JP2009103281A - Power transmission device - Google Patents

Abstract

<P>PROBLEM TO BE SOLVED: To provide a power transmission device capable of avoiding excessive torque from being transmitted from a driven side rotation shaft to a drive side rotation shaft. <P>SOLUTION: The power transmission device 1 is provided with a clutch outer 10 connected to the drive side rotation shaft; a clutch inner 11 connected to the driven side rotation shaft 3; and a plurality of clutch discs 12 arranged so as to be superposed on each other between the clutch outer 10 and the clutch inner 11 and alternately fixed to the clutch outer 10 or the clutch inner 11, and transmits torque between the drive side rotation shaft and the driven side rotation shaft 3 by engaging the plurality of clutch discs 12 with each other. The device 1 is further provided with a one-way clutch 13 interposed between the driven side rotation shaft 3 and the clutch inner 11 and idle-turned when the number of revolution of the driven side rotation shaft 3 exceeds the number of revolution of the clutch outer 10; and a viscous coupling 14 interposed between the driven side rotation shaft 3 and the clutch inner 11. <P>COPYRIGHT: (C)2009,JPO&INPIT

Description

  The present invention relates to a power transmission device that transmits torque between a drive side rotary shaft and a driven side rotary shaft.

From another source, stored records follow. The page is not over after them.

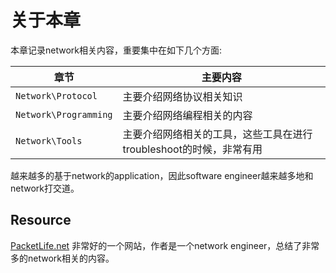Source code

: # 关于本章

本章记录network相关内容，重要集中在如下几个方面:

| 章节                  | 主要内容                                                     |
| --------------------- | ------------------------------------------------------------ |
| `Network\Protocol`    | 主要介绍网络协议相关知识                                     |
| `Network\Programming` | 主要介绍网络编程相关的内容                                   |
| `Network\Tools`       | 主要介绍网络相关的工具，这些工具在进行troubleshoot的时候，非常有用 |

越来越多的基于network的application，因此software engineer越来越多地和network打交道。

## Resource

[PacketLife.net](https://packetlife.net/)	非常好的一个网站，作者是一个network engineer，总结了非常多的network相关的内容。

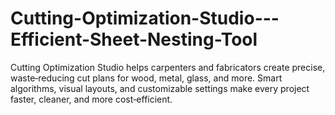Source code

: # Cutting-Optimization-Studio---Efficient-Sheet-Nesting-Tool
Cutting Optimization Studio helps carpenters and fabricators create precise, waste‑reducing cut plans for wood, metal, glass, and more. Smart algorithms, visual layouts, and customizable settings make every project faster, cleaner, and more cost‑efficient.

  For example, in a motorcycle or the like, when a sudden downshift is performed during traveling, the rotation of the rear tire due to the inertia of the vehicle body and the rotation of the engine are not synchronized, and the torque from the rear tire (generally “back torque”) Is transmitted to the engine. In that case, popping may occur in the rear tire, resulting in a decrease in riding comfort, and the rear tire may be locked and fall down. And in the case of a shaft drive, a malfunction may arise in a differential or a propeller shaft. As a countermeasure against such back torque, a back torque limiter is known in which connection of a clutch is adjusted to avoid an excessive back torque being transmitted to the engine side (see, for example, Patent Document 1).

  The back torque limiter disclosed in Patent Document 1 is arranged such that a clutch outer connected to an engine crankshaft, a clutch inner connected to an input shaft of a transmission, and the clutch outer and the clutch inner overlap each other. And a plurality of clutch disks held alternately by the clutch outer or the clutch inner, and a pressure plate for pressing the plurality of clutch disks in the overlapping direction thereof.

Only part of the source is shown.